Pictures do not belong in your copy. Repeat all the other data exactly.

- Stored data -
# # #

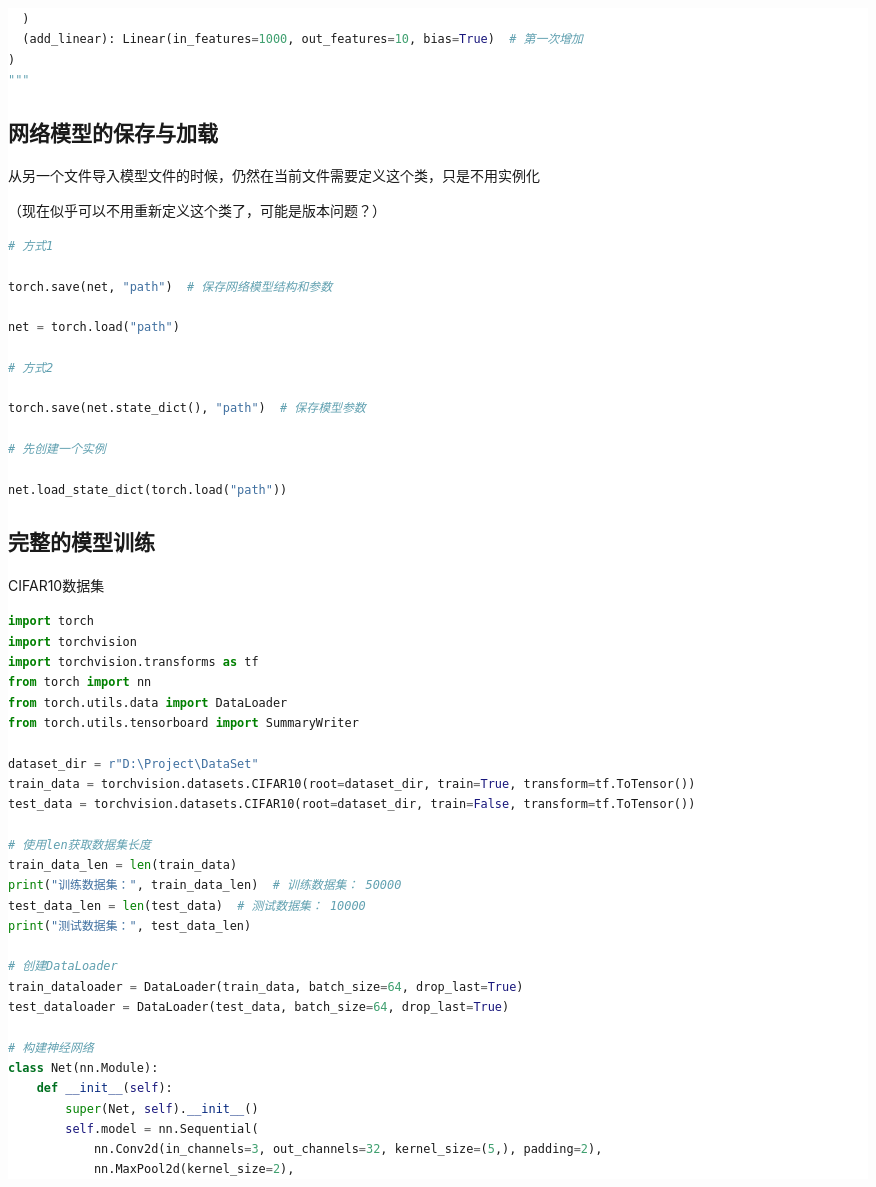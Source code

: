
 ```python
  )
  (add_linear): Linear(in_features=1000, out_features=10, bias=True)  # 第一次增加
)
"""
```


## 网络模型的保存与加载

从另一个文件导入模型文件的时候，仍然在当前文件需要定义这个类，只是不用实例化

（现在似乎可以不用重新定义这个类了，可能是版本问题？）



```python
# 方式1

torch.save(net, "path")  # 保存网络模型结构和参数

net = torch.load("path")

# 方式2

torch.save(net.state_dict(), "path")  # 保存模型参数

# 先创建一个实例

net.load_state_dict(torch.load("path"))

```


## 完整的模型训练

CIFAR10数据集

```python
import torch
import torchvision
import torchvision.transforms as tf
from torch import nn
from torch.utils.data import DataLoader
from torch.utils.tensorboard import SummaryWriter

dataset_dir = r"D:\Project\DataSet"
train_data = torchvision.datasets.CIFAR10(root=dataset_dir, train=True, transform=tf.ToTensor())
test_data = torchvision.datasets.CIFAR10(root=dataset_dir, train=False, transform=tf.ToTensor())

# 使用len获取数据集长度
train_data_len = len(train_data)
print("训练数据集：", train_data_len)  # 训练数据集： 50000
test_data_len = len(test_data)  # 测试数据集： 10000
print("测试数据集：", test_data_len)

# 创建DataLoader
train_dataloader = DataLoader(train_data, batch_size=64, drop_last=True)
test_dataloader = DataLoader(test_data, batch_size=64, drop_last=True)

# 构建神经网络
class Net(nn.Module):
    def __init__(self):
        super(Net, self).__init__()
        self.model = nn.Sequential(
            nn.Conv2d(in_channels=3, out_channels=32, kernel_size=(5,), padding=2),
            nn.MaxPool2d(kernel_size=2),
```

# # #

- Answer to this exercise -
Source code

:
 ```python
  )
  (add_linear): Linear(in_features=1000, out_features=10, bias=True)  # 第一次增加
)
"""
```


## 网络模型的保存与加载

从另一个文件导入模型文件的时候，仍然在当前文件需要定义这个类，只是不用实例化

（现在似乎可以不用重新定义这个类了，可能是版本问题？）



```python
# 方式1

torch.save(net, "path")  # 保存网络模型结构和参数

net = torch.load("path")

# 方式2

torch.save(net.state_dict(), "path")  # 保存模型参数

# 先创建一个实例

net.load_state_dict(torch.load("path"))

```


## 完整的模型训练

CIFAR10数据集

```python
import torch
import torchvision
import torchvision.transforms as tf
from torch import nn
from torch.utils.data import DataLoader
from torch.utils.tensorboard import SummaryWriter

dataset_dir = r"D:\Project\DataSet"
train_data = torchvision.datasets.CIFAR10(root=dataset_dir, train=True, transform=tf.ToTensor())
test_data = torchvision.datasets.CIFAR10(root=dataset_dir, train=False, transform=tf.ToTensor())

# 使用len获取数据集长度
train_data_len = len(train_data)
print("训练数据集：", train_data_len)  # 训练数据集： 50000
test_data_len = len(test_data)  # 测试数据集： 10000
print("测试数据集：", test_data_len)

# 创建DataLoader
train_dataloader = DataLoader(train_data, batch_size=64, drop_last=True)
test_dataloader = DataLoader(test_data, batch_size=64, drop_last=True)

# 构建神经网络
class Net(nn.Module):
    def __init__(self):
        super(Net, self).__init__()
        self.model = nn.Sequential(
            nn.Conv2d(in_channels=3, out_channels=32, kernel_size=(5,), padding=2),
            nn.MaxPool2d(kernel_size=2),
```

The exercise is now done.